(Task directions)
Copy out exactly the stretch of the listing below that begins at the line containing "9. LUSTRE: An" and ends at the line containing "11. Mining Summaries", and copy nothing outside it.

Records supplied section start

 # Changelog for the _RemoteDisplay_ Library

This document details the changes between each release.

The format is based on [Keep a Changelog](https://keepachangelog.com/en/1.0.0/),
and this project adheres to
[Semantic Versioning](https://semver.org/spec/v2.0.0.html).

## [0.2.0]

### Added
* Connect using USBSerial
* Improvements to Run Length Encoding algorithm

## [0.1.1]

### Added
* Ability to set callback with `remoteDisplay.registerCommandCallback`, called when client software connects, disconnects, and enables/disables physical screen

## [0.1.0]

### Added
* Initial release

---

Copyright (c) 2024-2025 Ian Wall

Records supplied section end
Records supplied section start

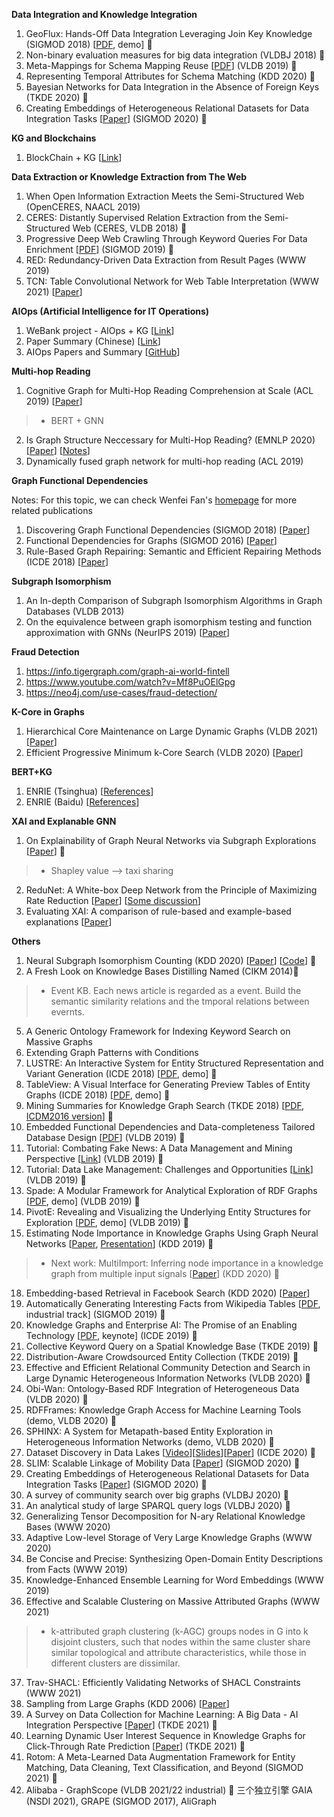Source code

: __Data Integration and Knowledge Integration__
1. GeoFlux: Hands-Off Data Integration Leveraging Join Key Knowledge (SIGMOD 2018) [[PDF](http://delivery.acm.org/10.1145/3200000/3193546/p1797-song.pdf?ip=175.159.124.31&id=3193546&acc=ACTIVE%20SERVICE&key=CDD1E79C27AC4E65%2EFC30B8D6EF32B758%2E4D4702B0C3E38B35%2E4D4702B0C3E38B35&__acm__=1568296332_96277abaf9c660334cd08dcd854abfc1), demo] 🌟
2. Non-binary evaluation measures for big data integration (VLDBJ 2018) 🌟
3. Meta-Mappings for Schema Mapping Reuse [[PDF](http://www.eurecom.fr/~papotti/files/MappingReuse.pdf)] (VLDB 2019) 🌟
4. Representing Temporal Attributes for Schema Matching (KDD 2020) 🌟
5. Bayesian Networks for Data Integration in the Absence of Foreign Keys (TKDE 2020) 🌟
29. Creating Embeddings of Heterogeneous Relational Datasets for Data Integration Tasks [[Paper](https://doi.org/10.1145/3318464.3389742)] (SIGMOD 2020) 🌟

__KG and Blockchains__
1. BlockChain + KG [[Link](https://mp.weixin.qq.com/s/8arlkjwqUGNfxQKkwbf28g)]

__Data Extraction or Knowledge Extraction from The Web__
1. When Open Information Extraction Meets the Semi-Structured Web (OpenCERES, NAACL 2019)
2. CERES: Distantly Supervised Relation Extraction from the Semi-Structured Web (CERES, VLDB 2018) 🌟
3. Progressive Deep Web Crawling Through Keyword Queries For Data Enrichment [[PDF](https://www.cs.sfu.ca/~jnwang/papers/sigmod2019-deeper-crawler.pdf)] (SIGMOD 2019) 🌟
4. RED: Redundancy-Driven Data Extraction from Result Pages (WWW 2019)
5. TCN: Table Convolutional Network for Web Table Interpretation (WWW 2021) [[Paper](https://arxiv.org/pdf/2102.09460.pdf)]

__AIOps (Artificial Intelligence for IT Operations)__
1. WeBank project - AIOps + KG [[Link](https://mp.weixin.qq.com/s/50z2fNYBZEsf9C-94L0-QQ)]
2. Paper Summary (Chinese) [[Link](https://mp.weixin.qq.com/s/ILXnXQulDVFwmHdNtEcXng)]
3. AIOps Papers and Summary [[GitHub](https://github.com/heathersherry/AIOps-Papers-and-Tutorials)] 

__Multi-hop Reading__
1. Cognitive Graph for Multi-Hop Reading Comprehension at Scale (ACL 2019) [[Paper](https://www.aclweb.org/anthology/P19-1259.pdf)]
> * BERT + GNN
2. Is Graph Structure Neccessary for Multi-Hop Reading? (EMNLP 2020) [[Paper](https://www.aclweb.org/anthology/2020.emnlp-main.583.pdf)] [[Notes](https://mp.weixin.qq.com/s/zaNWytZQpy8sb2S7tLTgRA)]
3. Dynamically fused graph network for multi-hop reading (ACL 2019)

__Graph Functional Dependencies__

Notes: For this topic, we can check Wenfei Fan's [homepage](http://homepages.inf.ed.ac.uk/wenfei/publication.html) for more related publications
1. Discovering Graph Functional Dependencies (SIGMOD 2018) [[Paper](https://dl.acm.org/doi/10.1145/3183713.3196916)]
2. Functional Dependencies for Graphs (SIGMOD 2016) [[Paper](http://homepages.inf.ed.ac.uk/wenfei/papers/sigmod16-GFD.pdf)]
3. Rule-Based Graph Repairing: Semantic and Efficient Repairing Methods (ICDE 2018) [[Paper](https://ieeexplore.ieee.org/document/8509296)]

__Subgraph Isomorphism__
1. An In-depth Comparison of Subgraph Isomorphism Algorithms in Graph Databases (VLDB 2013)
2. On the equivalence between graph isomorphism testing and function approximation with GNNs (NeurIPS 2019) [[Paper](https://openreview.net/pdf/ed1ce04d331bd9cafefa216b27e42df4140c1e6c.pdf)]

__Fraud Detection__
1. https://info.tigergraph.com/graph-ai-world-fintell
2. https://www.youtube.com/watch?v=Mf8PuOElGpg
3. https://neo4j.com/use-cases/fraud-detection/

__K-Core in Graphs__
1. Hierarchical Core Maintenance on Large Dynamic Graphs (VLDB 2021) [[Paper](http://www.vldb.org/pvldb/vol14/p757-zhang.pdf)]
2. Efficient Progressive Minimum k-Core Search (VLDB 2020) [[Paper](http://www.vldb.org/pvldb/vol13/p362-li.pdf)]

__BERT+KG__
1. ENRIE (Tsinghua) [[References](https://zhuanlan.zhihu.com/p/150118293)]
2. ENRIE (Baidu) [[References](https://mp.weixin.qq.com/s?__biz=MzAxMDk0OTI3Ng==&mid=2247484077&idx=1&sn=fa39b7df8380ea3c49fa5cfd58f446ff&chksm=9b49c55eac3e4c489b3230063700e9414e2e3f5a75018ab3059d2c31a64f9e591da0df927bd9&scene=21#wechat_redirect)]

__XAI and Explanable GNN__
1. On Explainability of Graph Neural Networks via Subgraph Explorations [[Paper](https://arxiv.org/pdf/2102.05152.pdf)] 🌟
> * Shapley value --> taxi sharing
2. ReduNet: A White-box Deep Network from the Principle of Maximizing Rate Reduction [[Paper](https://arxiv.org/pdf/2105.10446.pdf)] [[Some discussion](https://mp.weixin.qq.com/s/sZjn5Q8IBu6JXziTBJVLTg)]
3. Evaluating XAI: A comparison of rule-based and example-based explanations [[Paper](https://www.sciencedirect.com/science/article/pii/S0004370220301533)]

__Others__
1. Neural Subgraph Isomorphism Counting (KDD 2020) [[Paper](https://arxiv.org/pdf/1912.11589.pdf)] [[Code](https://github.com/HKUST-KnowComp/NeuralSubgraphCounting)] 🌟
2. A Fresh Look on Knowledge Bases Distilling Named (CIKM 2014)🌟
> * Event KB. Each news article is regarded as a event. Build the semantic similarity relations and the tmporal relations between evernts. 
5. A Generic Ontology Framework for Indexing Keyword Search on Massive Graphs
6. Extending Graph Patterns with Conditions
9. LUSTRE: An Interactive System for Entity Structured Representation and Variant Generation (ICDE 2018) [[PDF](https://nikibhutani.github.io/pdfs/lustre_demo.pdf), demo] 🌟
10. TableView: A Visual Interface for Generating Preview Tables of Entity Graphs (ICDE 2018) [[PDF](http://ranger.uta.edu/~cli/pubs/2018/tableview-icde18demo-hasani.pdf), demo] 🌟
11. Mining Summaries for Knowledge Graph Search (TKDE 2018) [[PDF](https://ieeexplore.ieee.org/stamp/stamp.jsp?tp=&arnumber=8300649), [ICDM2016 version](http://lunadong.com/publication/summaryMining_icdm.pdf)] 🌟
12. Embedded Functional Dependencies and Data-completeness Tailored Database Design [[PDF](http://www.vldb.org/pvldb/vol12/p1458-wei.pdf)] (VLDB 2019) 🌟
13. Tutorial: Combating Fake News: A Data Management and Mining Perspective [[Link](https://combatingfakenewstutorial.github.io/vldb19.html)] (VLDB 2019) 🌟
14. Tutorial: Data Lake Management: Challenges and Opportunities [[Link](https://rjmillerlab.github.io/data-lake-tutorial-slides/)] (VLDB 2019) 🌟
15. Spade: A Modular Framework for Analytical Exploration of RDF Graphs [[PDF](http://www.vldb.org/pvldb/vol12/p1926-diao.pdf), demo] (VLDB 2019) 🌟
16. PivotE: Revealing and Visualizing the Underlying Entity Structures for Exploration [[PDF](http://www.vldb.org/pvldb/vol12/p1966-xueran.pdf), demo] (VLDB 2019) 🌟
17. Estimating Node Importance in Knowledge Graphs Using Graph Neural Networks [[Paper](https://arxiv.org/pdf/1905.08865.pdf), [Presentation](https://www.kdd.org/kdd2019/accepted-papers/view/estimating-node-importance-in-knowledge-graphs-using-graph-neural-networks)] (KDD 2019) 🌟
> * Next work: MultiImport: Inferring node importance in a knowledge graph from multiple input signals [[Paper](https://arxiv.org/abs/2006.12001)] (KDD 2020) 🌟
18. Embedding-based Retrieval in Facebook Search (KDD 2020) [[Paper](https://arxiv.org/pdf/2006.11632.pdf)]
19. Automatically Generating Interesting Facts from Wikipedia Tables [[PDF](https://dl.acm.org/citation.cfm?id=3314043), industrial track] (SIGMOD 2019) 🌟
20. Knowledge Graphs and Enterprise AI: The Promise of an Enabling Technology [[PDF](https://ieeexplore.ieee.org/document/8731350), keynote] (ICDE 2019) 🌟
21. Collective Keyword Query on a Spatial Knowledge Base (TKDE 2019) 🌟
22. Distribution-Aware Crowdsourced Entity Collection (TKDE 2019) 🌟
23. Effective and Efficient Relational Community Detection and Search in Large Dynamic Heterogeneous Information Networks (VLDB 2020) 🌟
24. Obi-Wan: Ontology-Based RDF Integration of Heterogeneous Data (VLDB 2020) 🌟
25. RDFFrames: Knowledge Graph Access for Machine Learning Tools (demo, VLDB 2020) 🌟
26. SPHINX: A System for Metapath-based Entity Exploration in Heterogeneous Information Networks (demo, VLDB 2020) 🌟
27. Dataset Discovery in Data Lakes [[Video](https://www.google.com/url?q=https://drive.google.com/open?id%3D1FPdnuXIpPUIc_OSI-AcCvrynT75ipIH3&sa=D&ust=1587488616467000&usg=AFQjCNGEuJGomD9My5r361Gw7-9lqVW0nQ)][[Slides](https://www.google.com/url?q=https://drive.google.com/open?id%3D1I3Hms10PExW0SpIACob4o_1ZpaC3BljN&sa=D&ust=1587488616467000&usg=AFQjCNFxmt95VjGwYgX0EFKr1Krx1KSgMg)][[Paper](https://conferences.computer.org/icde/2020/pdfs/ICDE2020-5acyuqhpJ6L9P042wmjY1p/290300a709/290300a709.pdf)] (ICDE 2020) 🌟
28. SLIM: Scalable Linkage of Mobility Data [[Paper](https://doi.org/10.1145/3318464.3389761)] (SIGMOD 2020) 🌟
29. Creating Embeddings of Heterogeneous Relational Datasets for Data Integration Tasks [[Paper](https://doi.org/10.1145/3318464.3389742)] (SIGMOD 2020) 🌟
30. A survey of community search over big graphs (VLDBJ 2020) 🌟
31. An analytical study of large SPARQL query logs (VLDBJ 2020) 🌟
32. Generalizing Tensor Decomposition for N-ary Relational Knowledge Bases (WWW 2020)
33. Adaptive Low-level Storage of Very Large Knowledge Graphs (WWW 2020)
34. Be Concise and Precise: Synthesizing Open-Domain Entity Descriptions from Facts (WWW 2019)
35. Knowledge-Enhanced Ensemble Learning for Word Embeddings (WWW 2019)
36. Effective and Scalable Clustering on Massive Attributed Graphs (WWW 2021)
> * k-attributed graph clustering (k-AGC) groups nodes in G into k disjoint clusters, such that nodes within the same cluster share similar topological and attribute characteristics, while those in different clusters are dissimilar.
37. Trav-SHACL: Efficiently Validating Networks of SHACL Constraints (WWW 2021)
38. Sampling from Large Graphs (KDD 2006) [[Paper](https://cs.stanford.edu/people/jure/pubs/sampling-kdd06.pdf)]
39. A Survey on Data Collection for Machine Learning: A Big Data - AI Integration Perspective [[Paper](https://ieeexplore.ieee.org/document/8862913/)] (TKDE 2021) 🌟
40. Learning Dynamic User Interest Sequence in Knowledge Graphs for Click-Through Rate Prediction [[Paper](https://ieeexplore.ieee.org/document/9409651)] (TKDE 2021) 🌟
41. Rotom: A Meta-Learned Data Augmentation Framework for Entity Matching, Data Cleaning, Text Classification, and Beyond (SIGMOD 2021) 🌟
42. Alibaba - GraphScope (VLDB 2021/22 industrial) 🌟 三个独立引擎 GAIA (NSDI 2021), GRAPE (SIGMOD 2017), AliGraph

Records supplied section end

(Response area)
9. LUSTRE: An Interactive System for Entity Structured Representation and Variant Generation (ICDE 2018) [[PDF](https://nikibhutani.github.io/pdfs/lustre_demo.pdf), demo] 🌟
10. TableView: A Visual Interface for Generating Preview Tables of Entity Graphs (ICDE 2018) [[PDF](http://ranger.uta.edu/~cli/pubs/2018/tableview-icde18demo-hasani.pdf), demo] 🌟
11. Mining Summaries for Knowledge Graph Search (TKDE 2018) [[PDF](https://ieeexplore.ieee.org/stamp/stamp.jsp?tp=&arnumber=8300649), [ICDM2016 version](http://lunadong.com/publication/summaryMining_icdm.pdf)] 🌟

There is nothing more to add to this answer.